Thursday, March 6, 2014

MOOC Book Project


If you're going to write a book about MOOCs then the obvious method to use is to crowdsource it, in other words ask the world to help you. That's what the MOOC Book Project is all about. They propose an outline for the book chapters and invite interested authors to submit an abstract by the end of March. From those abstracts the editors, Dr. Joseph Rene Corbeil (Associate Professor, University of Texas at Brownsville), Dr. Maria Elena Corbeil (Associate Professor, University of Texas at Brownsville) and Dr. Badrul H. Khan (Honorary Distinguished Professor of E-Learning, Egyptian E-Learning University) will then select the best prospects and invite them to submit full chapters by the end of June. The chapters will be then subject to a double blind peer review as in most scientific journals. If all goes to plan the book should be out by mid-2015.

The book will examine MOOCs with case studies investigating the following eight dimensions:

  • Pedagogical - teaching and learning in a MOOC.
  • Technological - infrastructure, scalability etc.
  • Interface design - look and feel of the platform.
  • Evaluation - assessment methods etc.
  • Management - maintenance and distribution.
  • Resource support - online support and resources.
  • Ethical considerations - diversity, accessibility.
  • Institutional - administration, academic affairs.

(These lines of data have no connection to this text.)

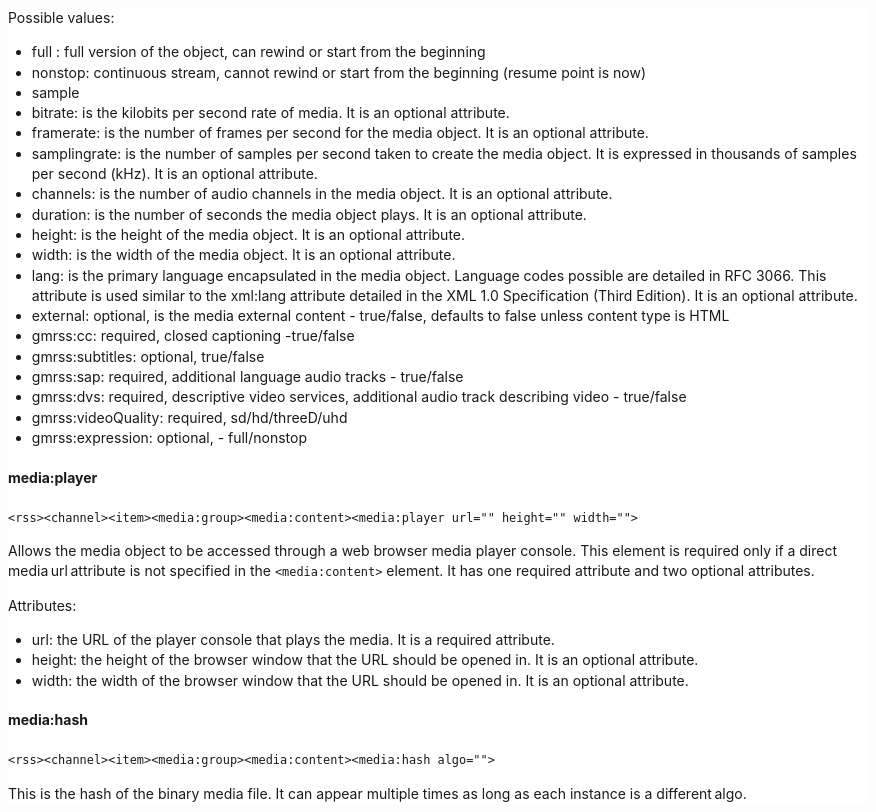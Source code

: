 Possible values:
* full : full version of the object, can rewind or start from the beginning
* nonstop: continuous stream, cannot rewind or start from the beginning (resume point is now)
* sample
* bitrate: is the kilobits per second rate of media. It is an optional attribute.
* framerate: is the number of frames per second for the media object. It is an optional attribute.
* samplingrate: is the number of samples per second taken to create the media object. It is expressed in thousands of samples per second (kHz). It is an optional attribute.
* channels: is the number of audio channels in the media object. It is an optional attribute.
* duration: is the number of seconds the media object plays. It is an optional attribute.
* height: is the height of the media object. It is an optional attribute.
* width: is the width of the media object. It is an optional attribute.
* lang: is the primary language encapsulated in the media object. Language codes possible are detailed in RFC 3066. This attribute is used similar to the xml:lang attribute detailed in the XML 1.0 Specification (Third Edition). It is an optional attribute.
* external: optional, is the media external content - true/false, defaults to false unless content type is HTML
* gmrss:cc: required, closed captioning -true/false
* gmrss:subtitles: optional, true/false
* gmrss:sap: required, additional language audio tracks - true/false
* gmrss:dvs: required, descriptive video services, additional audio track describing video - true/false
* gmrss:videoQuality: required, sd/hd/threeD/uhd
* gmrss:expression: optional, - full/nonstop





#### media:player


```
<rss><channel><item><media:group><media:content><media:player url="" height="" width="">
```

Allows the media object to be accessed through a web browser media player console. This element is required only if a direct media url attribute is not specified in the ```<media:content>``` element. It has one required attribute and two optional attributes.

Attributes:
* url: the URL of the player console that plays the media. It is a required attribute.
* height: the height of the browser window that the URL should be opened in. It is an optional attribute.
* width: the width of the browser window that the URL should be opened in. It is an optional attribute.





#### media:hash


```
<rss><channel><item><media:group><media:content><media:hash algo="">
```

This is the hash of the binary media file. It can appear multiple times as long as each instance is a different algo.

This book will focus on cases describing issues or challenges experienced by IT and e-learning practitioners, faculty, or students during the design, development and implementation of, or participation in, a Massive Open Online Course (MOOC). Using Khan’s eight-dimensional E-Learning Framework, authors are invited to submit chapter proposals for cases addressing one (or more) dimensions of the framework. Through analysis, reflection, and discussion of illustrative MOOC cases, missteps in the design and delivery of future MOOCs can be minimized or avoided.

This is an interesting venture and I look forward to following its progress.

2 comments:

  1. Hi Alastair

    I agree - -crowd sourcing is a great approach. Pity that, as far as I can see, the publisher doesn't appear to have a history of publishing openly licensed texts :-(. Let's hope that this MOOC book project will consider an open license.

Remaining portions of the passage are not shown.